[Stored data entries]

<<<<

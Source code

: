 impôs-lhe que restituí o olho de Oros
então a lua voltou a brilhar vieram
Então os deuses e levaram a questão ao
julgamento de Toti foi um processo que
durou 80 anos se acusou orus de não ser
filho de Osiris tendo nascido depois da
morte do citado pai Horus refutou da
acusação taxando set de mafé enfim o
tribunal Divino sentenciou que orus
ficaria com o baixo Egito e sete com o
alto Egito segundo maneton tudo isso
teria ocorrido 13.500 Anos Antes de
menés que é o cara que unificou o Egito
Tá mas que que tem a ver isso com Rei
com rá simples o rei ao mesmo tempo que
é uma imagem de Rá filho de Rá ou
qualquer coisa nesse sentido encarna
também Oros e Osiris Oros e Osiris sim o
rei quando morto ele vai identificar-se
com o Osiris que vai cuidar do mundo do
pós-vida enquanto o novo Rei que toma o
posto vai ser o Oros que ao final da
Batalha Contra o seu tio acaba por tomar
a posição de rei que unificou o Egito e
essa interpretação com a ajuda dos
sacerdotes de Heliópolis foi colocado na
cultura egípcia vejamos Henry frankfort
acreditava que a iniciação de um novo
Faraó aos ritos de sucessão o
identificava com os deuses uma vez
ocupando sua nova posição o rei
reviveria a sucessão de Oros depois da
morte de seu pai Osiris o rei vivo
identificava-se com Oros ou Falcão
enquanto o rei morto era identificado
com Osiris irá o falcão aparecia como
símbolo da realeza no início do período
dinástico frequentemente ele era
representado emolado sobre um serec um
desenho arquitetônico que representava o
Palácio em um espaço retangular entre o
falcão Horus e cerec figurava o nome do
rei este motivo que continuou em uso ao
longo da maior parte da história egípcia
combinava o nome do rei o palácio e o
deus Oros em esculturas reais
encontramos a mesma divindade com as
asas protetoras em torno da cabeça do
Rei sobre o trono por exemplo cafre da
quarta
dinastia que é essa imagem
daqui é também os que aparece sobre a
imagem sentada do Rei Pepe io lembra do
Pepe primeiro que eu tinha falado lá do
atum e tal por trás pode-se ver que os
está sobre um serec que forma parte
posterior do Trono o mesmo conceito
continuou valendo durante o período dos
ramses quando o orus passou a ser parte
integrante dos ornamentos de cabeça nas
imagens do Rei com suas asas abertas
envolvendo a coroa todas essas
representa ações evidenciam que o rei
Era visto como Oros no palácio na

>>>>

#### Work instructions
Restate every line of the data word for word.

#### Task response
Source code

: impôs-lhe que restituí o olho de Oros
então a lua voltou a brilhar vieram
Então os deuses e levaram a questão ao
julgamento de Toti foi um processo que
durou 80 anos se acusou orus de não ser
filho de Osiris tendo nascido depois da
morte do citado pai Horus refutou da
acusação taxando set de mafé enfim o
tribunal Divino sentenciou que orus
ficaria com o baixo Egito e sete com o
alto Egito segundo maneton tudo isso
teria ocorrido 13.500 Anos Antes de
menés que é o cara que unificou o Egito
Tá mas que que tem a ver isso com Rei
com rá simples o rei ao mesmo tempo que
é uma imagem de Rá filho de Rá ou
qualquer coisa nesse sentido encarna
também Oros e Osiris Oros e Osiris sim o
rei quando morto ele vai identificar-se
com o Osiris que vai cuidar do mundo do
pós-vida enquanto o novo Rei que toma o
posto vai ser o Oros que ao final da
Batalha Contra o seu tio acaba por tomar
a posição de rei que unificou o Egito e
essa interpretação com a ajuda dos
sacerdotes de Heliópolis foi colocado na
cultura egípcia vejamos Henry frankfort
acreditava que a iniciação de um novo
Faraó aos ritos de sucessão o
identificava com os deuses uma vez
ocupando sua nova posição o rei
reviveria a sucessão de Oros depois da
morte de seu pai Osiris o rei vivo
identificava-se com Oros ou Falcão
enquanto o rei morto era identificado
com Osiris irá o falcão aparecia como
símbolo da realeza no início do período
dinástico frequentemente ele era
representado emolado sobre um serec um
desenho arquitetônico que representava o
Palácio em um espaço retangular entre o
falcão Horus e cerec figurava o nome do
rei este motivo que continuou em uso ao
longo da maior parte da história egípcia
combinava o nome do rei o palácio e o
deus Oros em esculturas reais
encontramos a mesma divindade com as
asas protetoras em torno da cabeça do
Rei sobre o trono por exemplo cafre da
quarta
dinastia que é essa imagem
daqui é também os que aparece sobre a
imagem sentada do Rei Pepe io lembra do
Pepe primeiro que eu tinha falado lá do
atum e tal por trás pode-se ver que os
está sobre um serec que forma parte
posterior do Trono o mesmo conceito
continuou valendo durante o período dos
ramses quando o orus passou a ser parte
integrante dos ornamentos de cabeça nas
imagens do Rei com suas asas abertas
envolvendo a coroa todas essas
representa ações evidenciam que o rei
Era visto como Oros no palácio na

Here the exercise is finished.